» ASSIGNMENT: Among the lines below, keep only those from the one containing "Boston employment centers" through the one containing "## Model Deployment", and reproduce them exactly.

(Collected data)
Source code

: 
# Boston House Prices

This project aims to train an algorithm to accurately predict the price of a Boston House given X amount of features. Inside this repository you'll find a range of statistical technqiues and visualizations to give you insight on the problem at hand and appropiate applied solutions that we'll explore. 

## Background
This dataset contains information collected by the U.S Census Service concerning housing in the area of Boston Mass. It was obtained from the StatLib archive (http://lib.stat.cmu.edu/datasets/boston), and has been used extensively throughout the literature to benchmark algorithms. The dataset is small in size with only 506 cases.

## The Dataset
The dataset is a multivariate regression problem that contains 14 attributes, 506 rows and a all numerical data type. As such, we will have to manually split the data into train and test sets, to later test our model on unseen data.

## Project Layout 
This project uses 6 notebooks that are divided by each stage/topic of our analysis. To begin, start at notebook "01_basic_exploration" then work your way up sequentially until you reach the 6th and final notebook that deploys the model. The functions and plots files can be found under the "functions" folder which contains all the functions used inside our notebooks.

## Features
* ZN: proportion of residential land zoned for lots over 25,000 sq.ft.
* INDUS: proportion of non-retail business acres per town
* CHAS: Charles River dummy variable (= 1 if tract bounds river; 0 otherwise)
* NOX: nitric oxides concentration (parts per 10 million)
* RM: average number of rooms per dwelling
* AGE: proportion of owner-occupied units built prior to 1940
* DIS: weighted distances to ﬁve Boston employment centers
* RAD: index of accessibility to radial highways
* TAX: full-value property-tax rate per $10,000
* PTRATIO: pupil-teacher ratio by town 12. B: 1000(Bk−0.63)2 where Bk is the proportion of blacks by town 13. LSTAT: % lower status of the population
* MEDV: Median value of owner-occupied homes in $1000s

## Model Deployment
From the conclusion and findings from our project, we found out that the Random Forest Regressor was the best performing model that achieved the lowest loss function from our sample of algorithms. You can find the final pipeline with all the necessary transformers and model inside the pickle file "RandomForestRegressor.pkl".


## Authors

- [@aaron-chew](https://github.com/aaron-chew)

» ANSWER BOX:
* DIS: weighted distances to ﬁve Boston employment centers
* RAD: index of accessibility to radial highways
* TAX: full-value property-tax rate per $10,000
* PTRATIO: pupil-teacher ratio by town 12. B: 1000(Bk−0.63)2 where Bk is the proportion of blacks by town 13. LSTAT: % lower status of the population
* MEDV: Median value of owner-occupied homes in $1000s

## Model Deployment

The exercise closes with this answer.